Task directions
Nothing but the images should be left out when the entries are restated word for word.

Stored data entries

::::::::

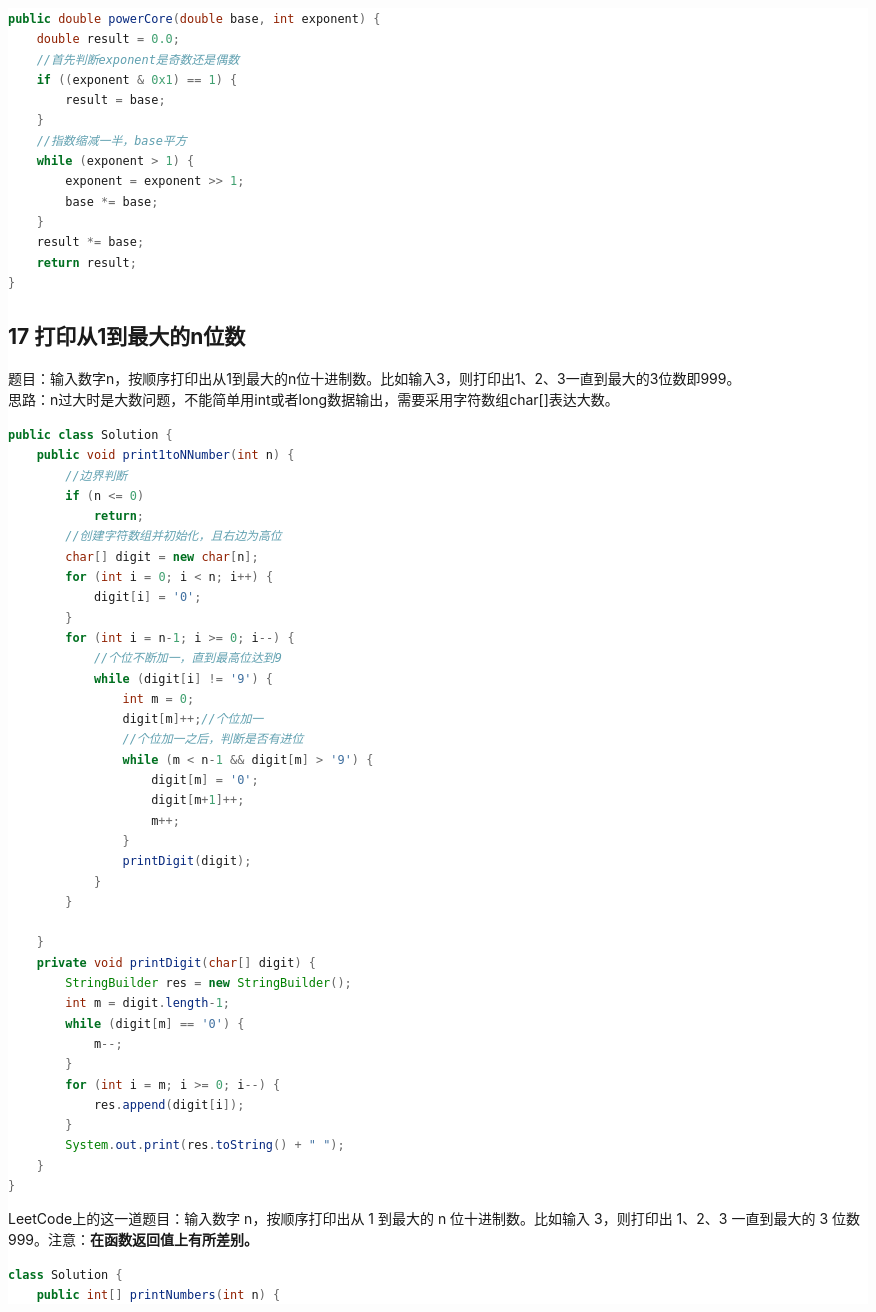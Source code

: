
 ```Java
public double powerCore(double base, int exponent) {
    double result = 0.0;
    //首先判断exponent是奇数还是偶数
    if ((exponent & 0x1) == 1) {
        result = base;
    }
    //指数缩减一半，base平方
    while (exponent > 1) {
        exponent = exponent >> 1;
        base *= base;
    }
    result *= base;
    return result;
}
```
## 17 打印从1到最大的n位数
题目：输入数字n，按顺序打印出从1到最大的n位十进制数。比如输入3，则打印出1、2、3一直到最大的3位数即999。  
思路：n过大时是大数问题，不能简单用int或者long数据输出，需要采用字符数组char[]表达大数。  
```Java
public class Solution {
    public void print1toNNumber(int n) {
        //边界判断
        if (n <= 0)
            return;
        //创建字符数组并初始化，且右边为高位
        char[] digit = new char[n];
        for (int i = 0; i < n; i++) {
            digit[i] = '0';
        }
        for (int i = n-1; i >= 0; i--) {
        	//个位不断加一，直到最高位达到9
            while (digit[i] != '9') {
                int m = 0;
                digit[m]++;//个位加一
                //个位加一之后，判断是否有进位
                while (m < n-1 && digit[m] > '9') {
                    digit[m] = '0';
                    digit[m+1]++;
                    m++;
                }
                printDigit(digit);
            }
        }

    }
    private void printDigit(char[] digit) {
        StringBuilder res = new StringBuilder();
        int m = digit.length-1;
        while (digit[m] == '0') {
            m--;
        }
        for (int i = m; i >= 0; i--) {
            res.append(digit[i]);
        }
        System.out.print(res.toString() + " ");
    }
}
```
LeetCode上的这一道题目：输入数字 n，按顺序打印出从 1 到最大的 n 位十进制数。比如输入 3，则打印出 1、2、3 一直到最大的 3 位数 999。注意：**在函数返回值上有所差别。**  
```java
class Solution {
    public int[] printNumbers(int n) {
```
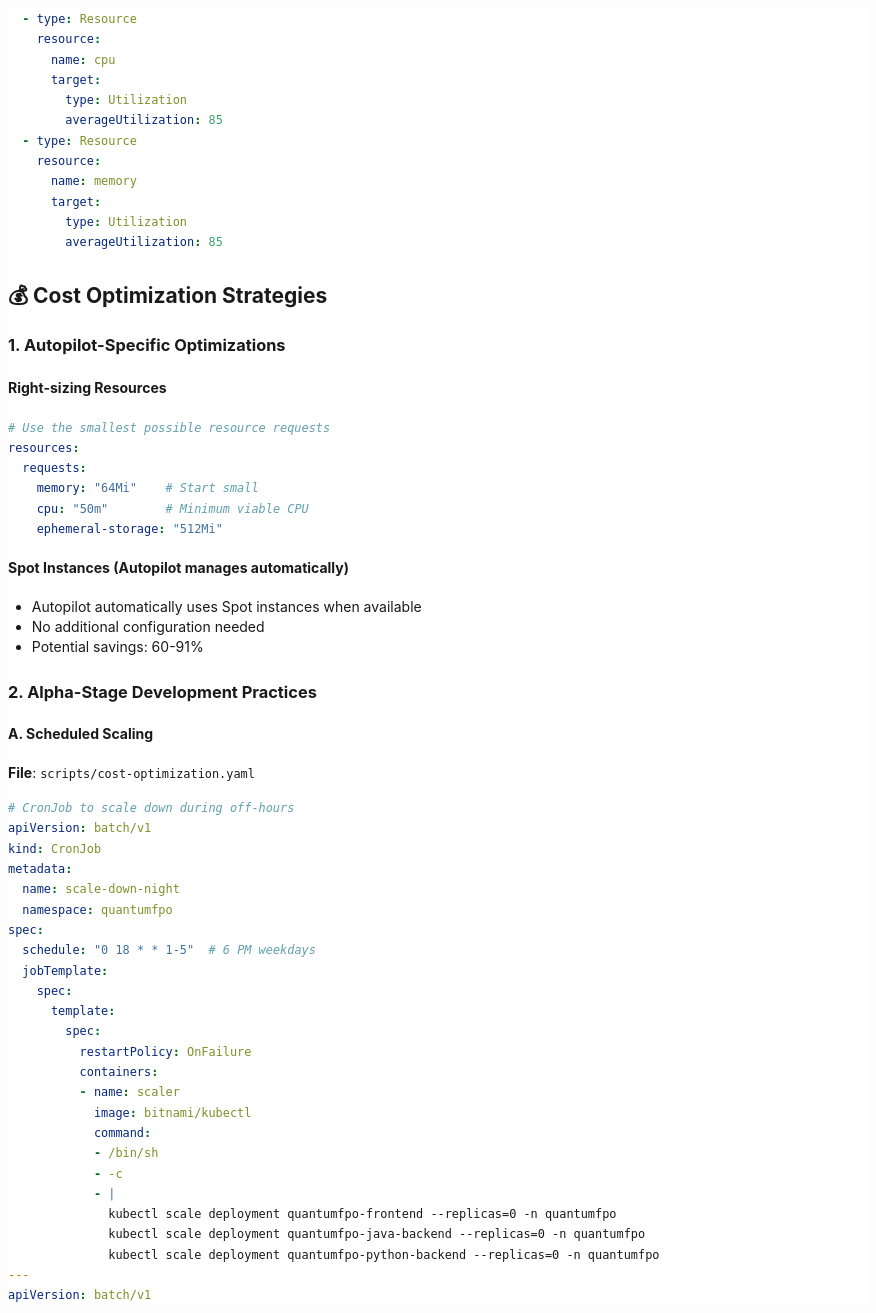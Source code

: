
 ```yaml
  - type: Resource
    resource:
      name: cpu
      target:
        type: Utilization
        averageUtilization: 85
  - type: Resource
    resource:
      name: memory
      target:
        type: Utilization
        averageUtilization: 85
```

## 💰 Cost Optimization Strategies

### 1. Autopilot-Specific Optimizations

#### Right-sizing Resources
```yaml
# Use the smallest possible resource requests
resources:
  requests:
    memory: "64Mi"    # Start small
    cpu: "50m"        # Minimum viable CPU
    ephemeral-storage: "512Mi"
```

#### Spot Instances (Autopilot manages automatically)
- Autopilot automatically uses Spot instances when available
- No additional configuration needed
- Potential savings: 60-91%

### 2. Alpha-Stage Development Practices

#### A. Scheduled Scaling
**File**: `scripts/cost-optimization.yaml`
```yaml
# CronJob to scale down during off-hours
apiVersion: batch/v1
kind: CronJob
metadata:
  name: scale-down-night
  namespace: quantumfpo
spec:
  schedule: "0 18 * * 1-5"  # 6 PM weekdays
  jobTemplate:
    spec:
      template:
        spec:
          restartPolicy: OnFailure
          containers:
          - name: scaler
            image: bitnami/kubectl
            command:
            - /bin/sh
            - -c
            - |
              kubectl scale deployment quantumfpo-frontend --replicas=0 -n quantumfpo
              kubectl scale deployment quantumfpo-java-backend --replicas=0 -n quantumfpo  
              kubectl scale deployment quantumfpo-python-backend --replicas=0 -n quantumfpo
---
apiVersion: batch/v1
```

::::::::

Output of the task
Source code

:
 ```Java
public double powerCore(double base, int exponent) {
    double result = 0.0;
    //首先判断exponent是奇数还是偶数
    if ((exponent & 0x1) == 1) {
        result = base;
    }
    //指数缩减一半，base平方
    while (exponent > 1) {
        exponent = exponent >> 1;
        base *= base;
    }
    result *= base;
    return result;
}
```
## 17 打印从1到最大的n位数
题目：输入数字n，按顺序打印出从1到最大的n位十进制数。比如输入3，则打印出1、2、3一直到最大的3位数即999。  
思路：n过大时是大数问题，不能简单用int或者long数据输出，需要采用字符数组char[]表达大数。  
```Java
public class Solution {
    public void print1toNNumber(int n) {
        //边界判断
        if (n <= 0)
            return;
        //创建字符数组并初始化，且右边为高位
        char[] digit = new char[n];
        for (int i = 0; i < n; i++) {
            digit[i] = '0';
        }
        for (int i = n-1; i >= 0; i--) {
        	//个位不断加一，直到最高位达到9
            while (digit[i] != '9') {
                int m = 0;
                digit[m]++;//个位加一
                //个位加一之后，判断是否有进位
                while (m < n-1 && digit[m] > '9') {
                    digit[m] = '0';
                    digit[m+1]++;
                    m++;
                }
                printDigit(digit);
            }
        }

    }
    private void printDigit(char[] digit) {
        StringBuilder res = new StringBuilder();
        int m = digit.length-1;
        while (digit[m] == '0') {
            m--;
        }
        for (int i = m; i >= 0; i--) {
            res.append(digit[i]);
        }
        System.out.print(res.toString() + " ");
    }
}
```
LeetCode上的这一道题目：输入数字 n，按顺序打印出从 1 到最大的 n 位十进制数。比如输入 3，则打印出 1、2、3 一直到最大的 3 位数 999。注意：**在函数返回值上有所差别。**  
```java
class Solution {
    public int[] printNumbers(int n) {
```
Source code

:
 ```yaml
  - type: Resource
    resource:
      name: cpu
      target:
        type: Utilization
        averageUtilization: 85
  - type: Resource
    resource:
      name: memory
      target:
        type: Utilization
        averageUtilization: 85
```

## 💰 Cost Optimization Strategies

### 1. Autopilot-Specific Optimizations

#### Right-sizing Resources
```yaml
# Use the smallest possible resource requests
resources:
  requests:
    memory: "64Mi"    # Start small
    cpu: "50m"        # Minimum viable CPU
    ephemeral-storage: "512Mi"
```

#### Spot Instances (Autopilot manages automatically)
- Autopilot automatically uses Spot instances when available
- No additional configuration needed
- Potential savings: 60-91%

### 2. Alpha-Stage Development Practices

#### A. Scheduled Scaling
**File**: `scripts/cost-optimization.yaml`
```yaml
# CronJob to scale down during off-hours
apiVersion: batch/v1
kind: CronJob
metadata:
  name: scale-down-night
  namespace: quantumfpo
spec:
  schedule: "0 18 * * 1-5"  # 6 PM weekdays
  jobTemplate:
    spec:
      template:
        spec:
          restartPolicy: OnFailure
          containers:
          - name: scaler
            image: bitnami/kubectl
            command:
            - /bin/sh
            - -c
            - |
              kubectl scale deployment quantumfpo-frontend --replicas=0 -n quantumfpo
              kubectl scale deployment quantumfpo-java-backend --replicas=0 -n quantumfpo  
              kubectl scale deployment quantumfpo-python-backend --replicas=0 -n quantumfpo
---
apiVersion: batch/v1
```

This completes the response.